In a new report published jointly by the Constitution Unit and the UCL European Institute, Alan Renwick examines what the process of Brexit is likely to look like over the coming weeks, months, and years. Here he summarises five key lessons.

wp2_arenwick_front_coverThe phoney war around Brexit is almost over. For months, two immediate questions have dominated discussions: How can Article 50 be triggered? And what sort of deal will ministers seek? The Supreme Court’s ruling on 24 January answered the first question. We know much more now about the second through Theresa May’s Lancaster House speech and last Thursday’s white paper. The Article 50 bill is being debate in parliament. By the end of March – if the government gets its way – we will be entering a new phase in the process.

The question is: What comes next? Can the government deliver on its wish list? Can parliament provide effective scrutiny?  Will the courts intervene again? How is Brexit likely to play in the devolved nations? Is a second referendum at all likely?

In a new report, I offer answers to these and related questions. Here I summarise five key points.

1/ The UK government is very unlikely to get what it says it wants.

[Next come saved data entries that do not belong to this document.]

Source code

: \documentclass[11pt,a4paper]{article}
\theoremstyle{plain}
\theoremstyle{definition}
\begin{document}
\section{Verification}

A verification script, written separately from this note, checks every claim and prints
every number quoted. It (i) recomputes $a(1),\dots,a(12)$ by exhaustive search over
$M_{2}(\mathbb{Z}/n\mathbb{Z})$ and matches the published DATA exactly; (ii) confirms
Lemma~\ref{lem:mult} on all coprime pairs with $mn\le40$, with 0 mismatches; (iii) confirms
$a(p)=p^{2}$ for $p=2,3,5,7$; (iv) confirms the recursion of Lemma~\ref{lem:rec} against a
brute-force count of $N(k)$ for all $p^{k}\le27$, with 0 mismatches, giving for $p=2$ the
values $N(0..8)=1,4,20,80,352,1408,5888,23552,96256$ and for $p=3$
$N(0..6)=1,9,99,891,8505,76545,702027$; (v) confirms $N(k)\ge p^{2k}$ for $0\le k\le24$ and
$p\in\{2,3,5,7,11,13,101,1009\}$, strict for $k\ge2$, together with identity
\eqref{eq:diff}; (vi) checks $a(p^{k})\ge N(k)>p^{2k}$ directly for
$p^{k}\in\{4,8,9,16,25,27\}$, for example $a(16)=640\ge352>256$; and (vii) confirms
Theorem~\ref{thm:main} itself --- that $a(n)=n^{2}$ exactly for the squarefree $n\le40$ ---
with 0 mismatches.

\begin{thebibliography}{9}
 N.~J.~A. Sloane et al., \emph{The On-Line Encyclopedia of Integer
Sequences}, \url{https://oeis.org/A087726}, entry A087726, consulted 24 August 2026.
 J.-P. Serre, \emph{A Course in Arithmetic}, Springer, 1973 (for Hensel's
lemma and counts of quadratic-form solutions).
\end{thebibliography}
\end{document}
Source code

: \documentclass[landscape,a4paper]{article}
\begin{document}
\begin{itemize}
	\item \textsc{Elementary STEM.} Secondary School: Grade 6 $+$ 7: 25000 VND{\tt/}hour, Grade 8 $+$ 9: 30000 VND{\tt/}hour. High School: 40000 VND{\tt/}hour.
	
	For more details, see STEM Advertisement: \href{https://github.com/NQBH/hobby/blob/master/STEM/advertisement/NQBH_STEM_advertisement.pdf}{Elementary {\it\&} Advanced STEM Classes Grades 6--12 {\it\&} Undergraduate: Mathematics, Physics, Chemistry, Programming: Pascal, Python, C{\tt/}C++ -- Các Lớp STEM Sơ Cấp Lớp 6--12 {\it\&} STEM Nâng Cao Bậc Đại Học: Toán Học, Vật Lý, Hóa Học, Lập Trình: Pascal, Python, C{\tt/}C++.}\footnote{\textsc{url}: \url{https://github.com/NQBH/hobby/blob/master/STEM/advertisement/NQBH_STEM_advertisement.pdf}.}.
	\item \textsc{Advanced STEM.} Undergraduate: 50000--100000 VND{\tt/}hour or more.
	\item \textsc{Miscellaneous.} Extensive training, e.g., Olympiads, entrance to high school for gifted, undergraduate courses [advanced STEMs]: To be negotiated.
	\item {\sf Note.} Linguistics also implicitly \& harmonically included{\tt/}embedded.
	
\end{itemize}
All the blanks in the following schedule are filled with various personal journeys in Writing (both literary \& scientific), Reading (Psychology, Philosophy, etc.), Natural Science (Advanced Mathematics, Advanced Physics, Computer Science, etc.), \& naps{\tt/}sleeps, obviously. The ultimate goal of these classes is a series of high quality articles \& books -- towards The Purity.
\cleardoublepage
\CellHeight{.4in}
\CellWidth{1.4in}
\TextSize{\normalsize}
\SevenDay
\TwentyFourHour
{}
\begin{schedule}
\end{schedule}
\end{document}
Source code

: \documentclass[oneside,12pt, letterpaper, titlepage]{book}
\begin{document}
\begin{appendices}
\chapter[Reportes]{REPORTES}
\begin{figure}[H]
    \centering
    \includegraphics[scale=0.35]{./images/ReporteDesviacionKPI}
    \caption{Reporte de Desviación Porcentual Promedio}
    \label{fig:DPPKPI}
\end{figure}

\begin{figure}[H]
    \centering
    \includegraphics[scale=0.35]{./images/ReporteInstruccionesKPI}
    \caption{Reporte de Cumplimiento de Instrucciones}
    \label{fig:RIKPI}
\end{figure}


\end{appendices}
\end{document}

The government has set out highly ambitious goals. It wants not just a divorce agreement, but also a complex, deep, and bespoke deal on the UK’s future relationship with the European Union, encompassing a comprehensive free trade agreement, a novel form of customs association, and ongoing cooperation in areas including policing, security, and research. Furthermore, it wants all of this to be both negotiated and ratified within two years.

Whether such a deal will emerge is impossible to say; but achieving it within two years certainly looks very unlikely. First, EU leaders (so far at least) have said they will not negotiate on these terms. Rather, they initially want a divorce deal only; once that has been negotiated, they propose a transitional period that preserves many features of EU membership while detailed negotiations on future relations are conducted. Thus, the first round of the negotiations will be a discussion of what the negotiations are actually about.

Second, even if the UK government gets its way in this opening round, the negotiations thereafter will be immensely complex and difficult. They will range across most policy areas. Not only will the UK be negotiating with the EU: in addition, there will be intense negotiations among the twenty-seven remaining member states and between the European Council, European Commission, and European Parliament. Whitehall’s resources for all of this are very tight, and experienced negotiators with relevant expertise are thin on the ground.

Third, a deal such as the Prime Minister proposes will have to be agreed by the European Parliament and ratified by every member state. As the troubles faced in the Walloon parliament by the Canadian free trade agreement show, there is no guarantee that ratification will be smooth. Indeed, in some countries ratification could be subject to a citizen-initiated referendum, as occurred in the Netherlands last April for the EU–Ukraine Association Agreement.

If no deal has been done and ratified within two years, the UK government will have three main options: press for an extension to the negotiation window (which would require unanimous agreement of the member states); accept the EU’s proposed transition phase; or decide that the UK is leaving without any deal. Ardent Brexiteers dislike the first two options. But most observers think the hard and disorderly Brexit implied by the third entirely unpalatable. A government that pursued it could well be forced from office, triggering deep political turmoil.